═══ DATA FOR ANALYSIS

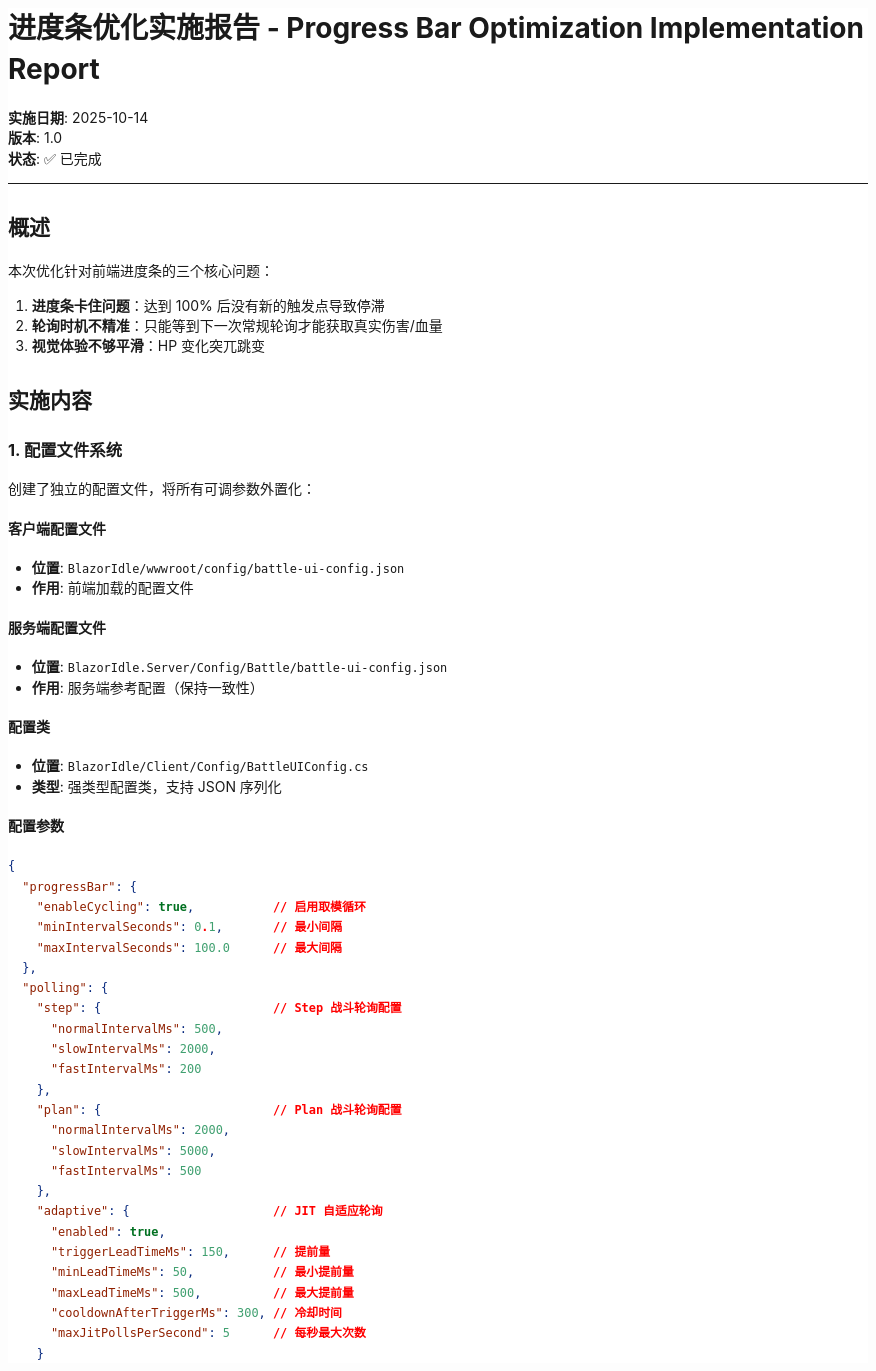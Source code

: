 # 进度条优化实施报告 - Progress Bar Optimization Implementation Report

**实施日期**: 2025-10-14  
**版本**: 1.0  
**状态**: ✅ 已完成

---

## 概述

本次优化针对前端进度条的三个核心问题：

1. **进度条卡住问题**：达到 100% 后没有新的触发点导致停滞
2. **轮询时机不精准**：只能等到下一次常规轮询才能获取真实伤害/血量
3. **视觉体验不够平滑**：HP 变化突兀跳变

## 实施内容

### 1. 配置文件系统

创建了独立的配置文件，将所有可调参数外置化：

#### 客户端配置文件
- **位置**: `BlazorIdle/wwwroot/config/battle-ui-config.json`
- **作用**: 前端加载的配置文件

#### 服务端配置文件
- **位置**: `BlazorIdle.Server/Config/Battle/battle-ui-config.json`
- **作用**: 服务端参考配置（保持一致性）

#### 配置类
- **位置**: `BlazorIdle/Client/Config/BattleUIConfig.cs`
- **类型**: 强类型配置类，支持 JSON 序列化

#### 配置参数

```json
{
  "progressBar": {
    "enableCycling": true,           // 启用取模循环
    "minIntervalSeconds": 0.1,       // 最小间隔
    "maxIntervalSeconds": 100.0      // 最大间隔
  },
  "polling": {
    "step": {                        // Step 战斗轮询配置
      "normalIntervalMs": 500,
      "slowIntervalMs": 2000,
      "fastIntervalMs": 200
    },
    "plan": {                        // Plan 战斗轮询配置
      "normalIntervalMs": 2000,
      "slowIntervalMs": 5000,
      "fastIntervalMs": 500
    },
    "adaptive": {                    // JIT 自适应轮询
      "enabled": true,
      "triggerLeadTimeMs": 150,      // 提前量
      "minLeadTimeMs": 50,           // 最小提前量
      "maxLeadTimeMs": 500,          // 最大提前量
      "cooldownAfterTriggerMs": 300, // 冷却时间
      "maxJitPollsPerSecond": 5      // 每秒最大次数
    }
```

══════

TASK OBJECTIVE
Scan the lines above for "BlazorIdle", then copy every one that has it.

OUTPUT
- **位置**: `BlazorIdle/wwwroot/config/battle-ui-config.json`
- **位置**: `BlazorIdle.Server/Config/Battle/battle-ui-config.json`
- **位置**: `BlazorIdle/Client/Config/BattleUIConfig.cs`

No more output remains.